Another distinction between true pâte de fruits and inferior industrial candies is flavour. They are very bright, pure expressions of the fruit from which they are made. They tend to be tart, though well-balanced.
The chemistry behind pâtes de fruits is the same as that behind jellies (see this post). We require three things to form good pectin bonds:
- heat, to evaporate moisture and concentrate the pectin
- acid (hydrogen ions), to neutralize the negative charge that repels pectin molecules
- sugar, to draw in moisture and make room for the pectin molecules to get intimate
The only difference between a spreadable jelly and this jelly candy is the concentration of the above-listed ingredients. The real trick is finding the right pectin content: too little and the paste will not cut into clean squares, too much and they will be very firm and have a slightly mealy texture on the tongue.
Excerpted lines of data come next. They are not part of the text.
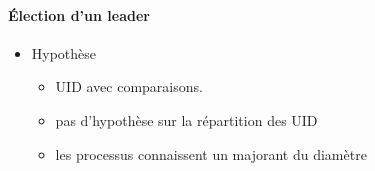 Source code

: \documentclass{article}
\begin{document}
\paragraph{Élection d'un leader}
\begin{itemize}
\item Hypothèse
\begin{itemize}
\item UID avec comparaisons.
\item pas d'hypothèse sur la répartition des UID
\item les processus connaissent un majorant du diamètre
\end{itemize}
\end{itemize}
\end{document}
Estimating the required pectin quantity is especially hard if you are using fresh fruit. Bakery supply shops carry fruit concentrates designed to be used in this type of confectionery, and each is carefully blended to have uniform characteristics across batches. Fresh fruit, however, is not and cannot be controlled in this manner. Pectin content varies from plant to plant and within the same plant as the fruit ripens.
I’ve been trying to make a great Evans cherry pâte de fruits for some time now. For the Eat Alberta 2013 tasting board I set out to make a pâte de fruits with some of the Evans cherries left in my freezer from last season. I wanted to give folks a really clear idea of what our sour cherries taste like. Since we were still three or four months away from having fresh cherries, I thought that jelly candy was the best way to do this. To be completely honest they had too much pectin in them, so the texture was a bit too firm and mealy. Interestingly, I let some of the candies leftover from Eat Alberta sit, covered, at room temperature for a few weeks, and the texture smoothed out and they were exactly the right consistency. My working theory is that pectin bonds degrade over time.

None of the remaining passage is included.